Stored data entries

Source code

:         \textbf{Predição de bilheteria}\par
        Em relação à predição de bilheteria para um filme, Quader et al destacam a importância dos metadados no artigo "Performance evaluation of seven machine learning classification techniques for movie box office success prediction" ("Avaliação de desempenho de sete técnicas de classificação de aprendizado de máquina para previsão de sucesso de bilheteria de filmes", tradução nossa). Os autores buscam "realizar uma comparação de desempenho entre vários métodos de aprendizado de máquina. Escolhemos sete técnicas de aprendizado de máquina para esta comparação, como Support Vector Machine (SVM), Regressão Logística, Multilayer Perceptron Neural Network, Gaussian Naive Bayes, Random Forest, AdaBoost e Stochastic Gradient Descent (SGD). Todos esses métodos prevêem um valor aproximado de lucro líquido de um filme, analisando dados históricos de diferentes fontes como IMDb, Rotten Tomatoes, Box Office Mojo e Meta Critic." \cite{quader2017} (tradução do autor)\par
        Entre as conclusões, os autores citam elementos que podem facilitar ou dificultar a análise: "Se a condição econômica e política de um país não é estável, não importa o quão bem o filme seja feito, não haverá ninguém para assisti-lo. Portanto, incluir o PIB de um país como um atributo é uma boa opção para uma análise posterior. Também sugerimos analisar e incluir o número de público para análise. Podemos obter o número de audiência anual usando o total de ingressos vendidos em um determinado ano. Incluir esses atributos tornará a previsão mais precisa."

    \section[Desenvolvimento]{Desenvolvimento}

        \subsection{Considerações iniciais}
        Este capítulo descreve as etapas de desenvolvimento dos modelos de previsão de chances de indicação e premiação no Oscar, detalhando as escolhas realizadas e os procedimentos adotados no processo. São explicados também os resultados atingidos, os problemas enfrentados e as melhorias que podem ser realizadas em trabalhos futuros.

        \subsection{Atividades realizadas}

## Exercise requirements
Each record, from first to last, should be returned verbatim.

## Written response
Source code

:         \textbf{Predição de bilheteria}\par
        Em relação à predição de bilheteria para um filme, Quader et al destacam a importância dos metadados no artigo "Performance evaluation of seven machine learning classification techniques for movie box office success prediction" ("Avaliação de desempenho de sete técnicas de classificação de aprendizado de máquina para previsão de sucesso de bilheteria de filmes", tradução nossa). Os autores buscam "realizar uma comparação de desempenho entre vários métodos de aprendizado de máquina. Escolhemos sete técnicas de aprendizado de máquina para esta comparação, como Support Vector Machine (SVM), Regressão Logística, Multilayer Perceptron Neural Network, Gaussian Naive Bayes, Random Forest, AdaBoost e Stochastic Gradient Descent (SGD). Todos esses métodos prevêem um valor aproximado de lucro líquido de um filme, analisando dados históricos de diferentes fontes como IMDb, Rotten Tomatoes, Box Office Mojo e Meta Critic." \cite{quader2017} (tradução do autor)\par
        Entre as conclusões, os autores citam elementos que podem facilitar ou dificultar a análise: "Se a condição econômica e política de um país não é estável, não importa o quão bem o filme seja feito, não haverá ninguém para assisti-lo. Portanto, incluir o PIB de um país como um atributo é uma boa opção para uma análise posterior. Também sugerimos analisar e incluir o número de público para análise. Podemos obter o número de audiência anual usando o total de ingressos vendidos em um determinado ano. Incluir esses atributos tornará a previsão mais precisa."

    \section[Desenvolvimento]{Desenvolvimento}

        \subsection{Considerações iniciais}
        Este capítulo descreve as etapas de desenvolvimento dos modelos de previsão de chances de indicação e premiação no Oscar, detalhando as escolhas realizadas e os procedimentos adotados no processo. São explicados também os resultados atingidos, os problemas enfrentados e as melhorias que podem ser realizadas em trabalhos futuros.

        \subsection{Atividades realizadas}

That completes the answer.